We talked about and worked on the family’s response to Jonathan’s relapses too. I talked about how punishments don’t really work—they tend to prolong trauma—but receiving praise for sticking to commitments goes a long way. Even something as small as Jonathan coming home on time—or staying sober for a string of days—is more effective than having those subtle changes ignored or taken for granted. There is no need to applaud every nice thing a person with addiction does, but at first even the smallest things count.
I met with the Richards over a period of two months before Jonathan came back home—randomly after he had run out of money. By the time he came back, the family had a lot of strategies in place and to my delight, they started to apply them right away, first telling Jonathan they were glad he was back without asking him where he was, or threatening to kick him out for good if he were to leave again. He had left again and came back after a week.
Throughout the whole time, I was coaching the family on CRAFT strategies, and also directing them toward their own healing; for example, when Mary identified her anxiety and asked to be referred to a therapist (she joined an online CBT group). I had also found a group for Amelia to attend and she quickly found likeminded people who made her proud of her sobriety. Jonathan lost a drinking buddy in his sister, but Amelia didn’t “lord” her sobriety over him, she talked about how much fun she was having with her new group of friends and, although Jonathan initially made fun of her, eventually he became so curious he asked to attend one of the meetings. The family didn’t believe he had good intentions (he was still making fun of it), but we talked about withdrawing from making comments, judgements, and just letting him do whatever he wanted to do. Jonathan went to another meeting on his own and came home saying that it wasn’t so bad. He joked about “sober people not being that different from drunks.” At that point, we proceeded with utmost caution as this was the first time Jonathan expressed any interest in sobriety in the way that something about it impressed him.

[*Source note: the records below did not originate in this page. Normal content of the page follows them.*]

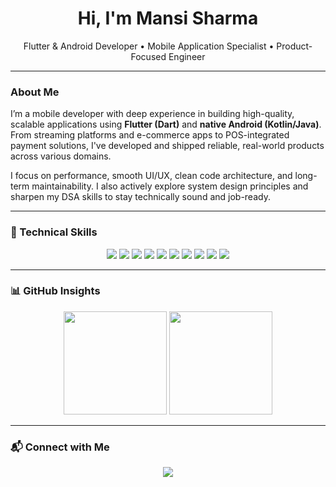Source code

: <h1 align="center">Hi, I'm Mansi Sharma</h1>

<p align="center">
  Flutter & Android Developer &bull; Mobile Application Specialist &bull; Product-Focused Engineer
</p>

---

### About Me

I’m a mobile developer with deep experience in building high-quality, scalable applications using **Flutter (Dart)** and **native Android (Kotlin/Java)**.  
From streaming platforms and e-commerce apps to POS-integrated payment solutions, I've developed and shipped reliable, real-world products across various domains.

I focus on performance, smooth UI/UX, clean code architecture, and long-term maintainability. I also actively explore system design principles and sharpen my DSA skills to stay technically sound and job-ready.

---

### 🔧 Technical Skills

<p align="center">
  <img src="https://img.shields.io/badge/Flutter-02569B?style=for-the-badge&logo=flutter&logoColor=white" />
  <img src="https://img.shields.io/badge/Dart-0175C2?style=for-the-badge&logo=dart&logoColor=white" />
  <img src="https://img.shields.io/badge/Kotlin-7F52FF?style=for-the-badge&logo=kotlin&logoColor=white" />
  <img src="https://img.shields.io/badge/Java-ED8B00?style=for-the-badge&logo=java&logoColor=white" />
  <img src="https://img.shields.io/badge/Firebase-FFCA28?style=for-the-badge&logo=firebase&logoColor=black" />
  <img src="https://img.shields.io/badge/Android%20Studio-3DDC84?style=for-the-badge&logo=android-studio&logoColor=white" />
  <img src="https://img.shields.io/badge/API%20Integration-007ACC?style=for-the-badge&logo=azure-devops&logoColor=white" />
  <img src="https://img.shields.io/badge/POS%20(Fiserv%2FPAX)-444444?style=for-the-badge" />
  <img src="https://img.shields.io/badge/Git-F05032?style=for-the-badge&logo=git&logoColor=white" />
  <img src="https://img.shields.io/badge/Figma-F24E1E?style=for-the-badge&logo=figma&logoColor=white" />
</p>

---

### 📊 GitHub Insights

<p align="center">
  <img src="https://github-readme-stats.vercel.app/api?username=mansi-dev&show_icons=true&theme=tokyonight&hide_border=true" height="165" />
  <img src="https://github-readme-stats.vercel.app/api/top-langs/?username=mansi-dev&layout=compact&theme=tokyonight&hide_border=true" height="165" />
</p>

---

### 📬 Connect with Me

<p align="center">
  <a href="https://www.linkedin.com/in/mansi-sharma-a565551b8/">
    <img src="https://img.shields.io/badge/LinkedIn-Mansi%20Sharma-blue?style=for-the-badge&logo=linkedin">
  </a>
</p>
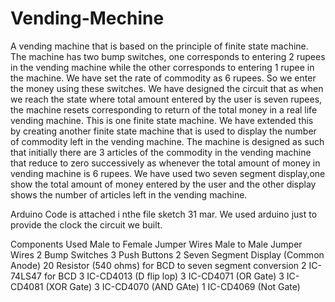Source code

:# Vending-Mechine
A vending machine that is based on the principle of finite state machine. The machine has two bump switches, one corresponds to entering 2 rupees in the vending machine while the other corresponds to entering 1 rupee in the machine. We have set the rate of commodity as 6 rupees. So we enter the money using these switches. We have designed the circuit that as when we reach the state where total amount entered by the user is seven rupees, the machine resets corresponding to return of the total money in a real life vending machine. This is one finite state machine. We have extended this by creating another finite state machine that is used to display the number of commodity left in the vending machine. The machine is designed as such that initially there are 3 articles of the commodity  in the vending machine that reduce to zero successively as whenever the total amount of money in vending machine is 6 rupees.  We have used two seven segment display,one show the total amount of money entered by the user and the other display shows the number of articles left in the vending machine.

Arduino Code is attached i nthe file sketch 31 mar. We used arduino just to provide the clock the circuit we built.

Components Used
Male to Female Jumper Wires
Male to Male Jumper Wires
2 Bump Switches
3 Push Buttons
2 Seven Segment Display (Common Anode)
20 Resistor (540 ohms) for BCD to seven segment conversion
2 IC-74LS47 for BCD
3 IC-CD4013 (D flip lop)
3 IC-CD4071 (OR Gate)
3 IC-CD4081 (XOR Gate)
3 IC-CD4070 (AND GAte)
1 IC-CD4069 (Not Gate)


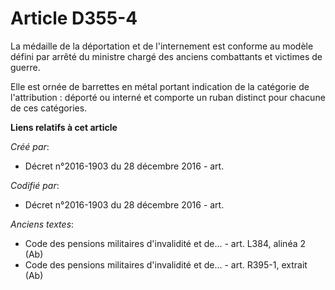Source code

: # Article D355-4

La médaille de la déportation et de l'internement est conforme au modèle défini par arrêté du ministre chargé des anciens
combattants et victimes de guerre.

Elle est ornée de barrettes en métal portant indication de la catégorie de l'attribution : déporté ou interné et comporte un
ruban distinct pour chacune de ces catégories.

**Liens relatifs à cet article**

_Créé par_:

  - Décret n°2016-1903 du 28 décembre 2016 - art.

_Codifié par_:

  - Décret n°2016-1903 du 28 décembre 2016 - art.

_Anciens textes_:

  - Code des pensions militaires d'invalidité et de... - art. L384, alinéa 2 (Ab)
  - Code des pensions militaires d'invalidité et de... - art. R395-1, extrait (Ab)
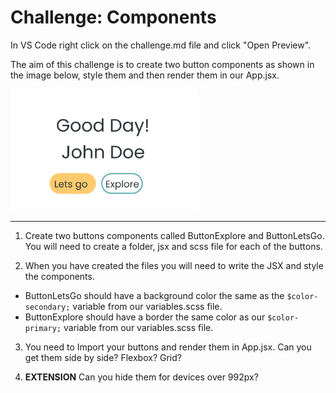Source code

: # Challenge: Components

In VS Code right click on the challenge.md file and click "Open Preview".

The aim of this challenge is to create two button components as shown in the image below, style them and then render them in our App.jsx.

<img src="./images/components-challenge.png" width="300"/>

---

1. Create two buttons components called ButtonExplore and ButtonLetsGo. You will need to create a folder, jsx and scss file for each of the buttons.

2. When you have created the files you will need to write the JSX and style the components.

- ButtonLetsGo should have a background color the same as the `$color-secondary;` variable from our variables.scss file.
- ButtonExplore should have a border the same color as our `$color-primary;` variable from our variables.scss file.

3. You need to Import your buttons and render them in App.jsx. Can you get them side by side? Flexbox? Grid?

4. **EXTENSION** Can you hide them for devices over 992px?
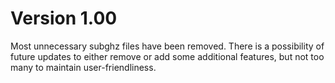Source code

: # Version 1.00

Most unnecessary subghz files have been removed. There is a possibility of future updates to either remove or add some additional features, but not too many to maintain user-friendliness.
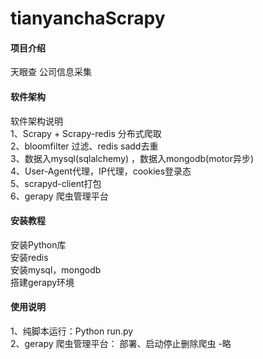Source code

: # tianyanchaScrapy

#### 项目介绍
天眼查 公司信息采集

#### 软件架构
软件架构说明  
1、Scrapy + Scrapy-redis 分布式爬取  
2、bloomfilter 过滤、redis sadd去重  
3、数据入mysql(sqlalchemy) ，数据入mongodb(motor异步)  
4、User-Agent代理，IP代理，cookies登录态  
5、scrapyd-client打包  
6、gerapy 爬虫管理平台  

#### 安装教程
安装Python库  
安装redis  
安装mysql，mongodb  
搭建gerapy环境  

#### 使用说明
1、纯脚本运行：Python run.py  
2、gerapy 爬虫管理平台： 部署、启动停止删除爬虫 -略  

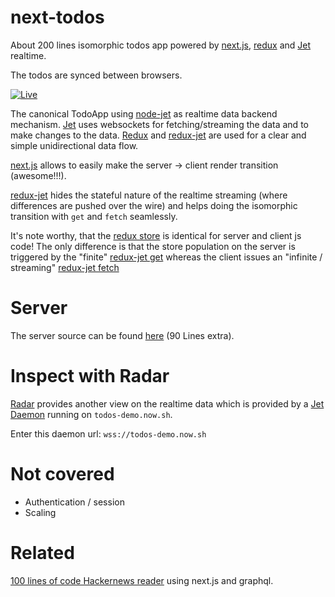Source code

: # next-todos
About 200 lines isomorphic todos app powered by [next.js](https://github.com/zeit/next.js/), [redux](https://github.com/reactjs/redux) and [Jet](http://jetbus.io) realtime. 

The todos are synced between browsers.

[![Live](./todos.gif)](https://todos.now.sh)

The canonical TodoApp using [node-jet](https://github.com/lipp/node-jet) as realtime data backend mechanism. [Jet](https://jetbus.io) uses websockets for fetching/streaming the data and to make changes to the data.
[Redux](https://github.com/reactjs/redux) and [redux-jet](https://github.com/lipp/redux-jet) are used for a clear and simple unidirectional data flow.

[next.js](https://github.com/zeit/next.js/) allows to easily make the server -> client render transition (awesome!!!).

[redux-jet](https://github.com/lipp/redux-jet) hides the stateful nature of the realtime streaming (where differences are pushed over the wire) and helps doing the isomorphic transition with `get` and `fetch` seamlessly.

It's note worthy, that the [redux store](https://github.com/lipp/next-todos/blob/master/store.js#L16) is identical for server and client js code! The only difference is that the store population on the server is triggered by the "finite" [redux-jet get](https://github.com/lipp/next-todos/blob/master/pages/index.js#L49) whereas the client issues an "infinite / streaming" [redux-jet fetch](https://github.com/lipp/next-todos/blob/master/pages/index.js#L56)

# Server

The server source can be found [here](https://github.com/lipp/node-jet/blob/master/examples/todo/todo-server.js) (90 Lines extra). 

# Inspect with Radar

[Radar](https://lipp.github.io/radar/#/) provides another view on the realtime data which is provided by a [Jet Daemon](https://github.com/lipp/node-jet/blob/master/examples/todo/todo-server.js) running on `todos-demo.now.sh`.

Enter this daemon url: `wss://todos-demo.now.sh`

# Not covered

- Authentication / session
- Scaling

# Related

[100 lines of code Hackernews reader](https://github.com/lipp/hackernews) using next.js and graphql.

Over the course of the next few months, we worked with ups and downs on Jonathan’s drinking, always keeping the principles of CRAFT in the forefront—loving Jonathan with detachment, praising him for good behavior, and trying not to judge the slips. Eventually, Jonathan expressed an interest in going to treatment and asked to come see me as well.

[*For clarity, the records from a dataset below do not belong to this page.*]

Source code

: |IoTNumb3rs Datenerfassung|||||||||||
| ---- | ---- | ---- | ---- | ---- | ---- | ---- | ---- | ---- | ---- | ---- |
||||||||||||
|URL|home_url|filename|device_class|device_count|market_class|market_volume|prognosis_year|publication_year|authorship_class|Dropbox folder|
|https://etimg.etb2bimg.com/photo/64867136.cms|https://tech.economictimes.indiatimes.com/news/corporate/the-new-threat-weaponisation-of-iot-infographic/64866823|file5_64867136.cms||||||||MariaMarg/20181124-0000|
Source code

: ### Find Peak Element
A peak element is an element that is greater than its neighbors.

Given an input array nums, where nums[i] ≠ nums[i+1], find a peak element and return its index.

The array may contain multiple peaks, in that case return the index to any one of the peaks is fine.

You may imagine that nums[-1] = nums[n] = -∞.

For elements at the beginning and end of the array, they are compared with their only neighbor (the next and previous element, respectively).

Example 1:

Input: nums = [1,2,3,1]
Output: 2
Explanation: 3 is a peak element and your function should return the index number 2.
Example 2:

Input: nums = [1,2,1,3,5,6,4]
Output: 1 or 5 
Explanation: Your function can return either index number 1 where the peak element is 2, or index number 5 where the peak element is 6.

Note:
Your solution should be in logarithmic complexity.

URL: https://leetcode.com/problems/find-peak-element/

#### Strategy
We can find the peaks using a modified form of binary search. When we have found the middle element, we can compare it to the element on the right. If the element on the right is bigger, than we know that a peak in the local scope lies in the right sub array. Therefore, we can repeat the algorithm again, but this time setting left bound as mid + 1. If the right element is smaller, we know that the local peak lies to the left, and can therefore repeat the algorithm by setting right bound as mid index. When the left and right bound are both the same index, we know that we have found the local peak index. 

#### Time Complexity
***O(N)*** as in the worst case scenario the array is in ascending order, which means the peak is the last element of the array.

I now had two clients: Jonathan and his family and I worked with both. With Jonathan, I was able to find him a place to detox from alcohol, set him up with a therapist, a group and a career support person. I continued to meet with the family to coach them through Jonathan’s new sobriety as well, mindful of its thorny beginnings, and strong emotions (like resentment) that are present during early recovery. I met with the family and Jonathan until Jonathan’s first major milestone—one year of continuous sobriety.